_EXERCISE INSTRUCTIONS:_
A faithful copy of the whole listing is required.

_PROVIDED INFORMATION:_
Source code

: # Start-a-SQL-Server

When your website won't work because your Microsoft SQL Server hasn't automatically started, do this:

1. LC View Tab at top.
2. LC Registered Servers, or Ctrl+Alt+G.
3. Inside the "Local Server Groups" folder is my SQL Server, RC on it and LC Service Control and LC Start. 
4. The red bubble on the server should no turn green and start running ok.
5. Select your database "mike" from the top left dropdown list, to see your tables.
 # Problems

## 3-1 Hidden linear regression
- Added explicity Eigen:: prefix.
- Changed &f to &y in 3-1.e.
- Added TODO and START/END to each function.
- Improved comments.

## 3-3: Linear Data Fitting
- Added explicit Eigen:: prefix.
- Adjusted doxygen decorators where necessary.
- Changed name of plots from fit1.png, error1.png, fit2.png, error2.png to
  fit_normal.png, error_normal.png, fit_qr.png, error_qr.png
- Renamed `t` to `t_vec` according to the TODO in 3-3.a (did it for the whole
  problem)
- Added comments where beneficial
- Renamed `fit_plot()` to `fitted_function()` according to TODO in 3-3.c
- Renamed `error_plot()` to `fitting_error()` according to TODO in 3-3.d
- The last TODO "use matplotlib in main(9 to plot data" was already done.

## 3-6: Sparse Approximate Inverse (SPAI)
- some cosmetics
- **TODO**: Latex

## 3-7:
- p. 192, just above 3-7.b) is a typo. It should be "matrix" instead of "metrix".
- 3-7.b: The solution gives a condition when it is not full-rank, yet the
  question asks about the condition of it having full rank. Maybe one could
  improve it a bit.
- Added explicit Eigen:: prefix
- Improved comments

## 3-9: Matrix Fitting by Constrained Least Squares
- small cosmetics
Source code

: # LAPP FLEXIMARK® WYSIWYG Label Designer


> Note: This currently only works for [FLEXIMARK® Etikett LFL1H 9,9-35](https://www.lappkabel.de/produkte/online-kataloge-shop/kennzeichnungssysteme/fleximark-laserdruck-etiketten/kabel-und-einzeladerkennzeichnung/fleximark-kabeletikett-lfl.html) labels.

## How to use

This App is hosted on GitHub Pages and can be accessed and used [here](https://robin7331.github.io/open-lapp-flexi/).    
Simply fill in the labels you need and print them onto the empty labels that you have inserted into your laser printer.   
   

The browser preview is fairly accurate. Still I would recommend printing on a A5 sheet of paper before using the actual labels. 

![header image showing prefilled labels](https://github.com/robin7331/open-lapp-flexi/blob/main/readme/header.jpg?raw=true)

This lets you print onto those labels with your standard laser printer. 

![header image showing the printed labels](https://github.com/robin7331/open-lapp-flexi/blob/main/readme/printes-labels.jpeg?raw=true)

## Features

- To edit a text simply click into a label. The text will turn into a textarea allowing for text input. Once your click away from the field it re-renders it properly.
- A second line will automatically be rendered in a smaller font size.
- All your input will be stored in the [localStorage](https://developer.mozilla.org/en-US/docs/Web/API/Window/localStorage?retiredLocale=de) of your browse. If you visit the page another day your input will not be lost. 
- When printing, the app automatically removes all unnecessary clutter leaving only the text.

_WRITTEN RESPONSE:_
Source code

: # Start-a-SQL-Server

When your website won't work because your Microsoft SQL Server hasn't automatically started, do this:

1. LC View Tab at top.
2. LC Registered Servers, or Ctrl+Alt+G.
3. Inside the "Local Server Groups" folder is my SQL Server, RC on it and LC Service Control and LC Start. 
4. The red bubble on the server should no turn green and start running ok.
5. Select your database "mike" from the top left dropdown list, to see your tables.
 # Problems

## 3-1 Hidden linear regression
- Added explicity Eigen:: prefix.
- Changed &f to &y in 3-1.e.
- Added TODO and START/END to each function.
- Improved comments.

## 3-3: Linear Data Fitting
- Added explicit Eigen:: prefix.
- Adjusted doxygen decorators where necessary.
- Changed name of plots from fit1.png, error1.png, fit2.png, error2.png to
  fit_normal.png, error_normal.png, fit_qr.png, error_qr.png
- Renamed `t` to `t_vec` according to the TODO in 3-3.a (did it for the whole
  problem)
- Added comments where beneficial
- Renamed `fit_plot()` to `fitted_function()` according to TODO in 3-3.c
- Renamed `error_plot()` to `fitting_error()` according to TODO in 3-3.d
- The last TODO "use matplotlib in main(9 to plot data" was already done.

## 3-6: Sparse Approximate Inverse (SPAI)
- some cosmetics
- **TODO**: Latex

## 3-7:
- p. 192, just above 3-7.b) is a typo. It should be "matrix" instead of "metrix".
- 3-7.b: The solution gives a condition when it is not full-rank, yet the
  question asks about the condition of it having full rank. Maybe one could
  improve it a bit.
- Added explicit Eigen:: prefix
- Improved comments

## 3-9: Matrix Fitting by Constrained Least Squares
- small cosmetics
Source code

: # LAPP FLEXIMARK® WYSIWYG Label Designer


> Note: This currently only works for [FLEXIMARK® Etikett LFL1H 9,9-35](https://www.lappkabel.de/produkte/online-kataloge-shop/kennzeichnungssysteme/fleximark-laserdruck-etiketten/kabel-und-einzeladerkennzeichnung/fleximark-kabeletikett-lfl.html) labels.

## How to use

This App is hosted on GitHub Pages and can be accessed and used [here](https://robin7331.github.io/open-lapp-flexi/).    
Simply fill in the labels you need and print them onto the empty labels that you have inserted into your laser printer.   
   

The browser preview is fairly accurate. Still I would recommend printing on a A5 sheet of paper before using the actual labels. 

![header image showing prefilled labels](https://github.com/robin7331/open-lapp-flexi/blob/main/readme/header.jpg?raw=true)

This lets you print onto those labels with your standard laser printer. 

![header image showing the printed labels](https://github.com/robin7331/open-lapp-flexi/blob/main/readme/printes-labels.jpeg?raw=true)

## Features

- To edit a text simply click into a label. The text will turn into a textarea allowing for text input. Once your click away from the field it re-renders it properly.
- A second line will automatically be rendered in a smaller font size.
- All your input will be stored in the [localStorage](https://developer.mozilla.org/en-US/docs/Web/API/Window/localStorage?retiredLocale=de) of your browse. If you visit the page another day your input will not be lost. 
- When printing, the app automatically removes all unnecessary clutter leaving only the text.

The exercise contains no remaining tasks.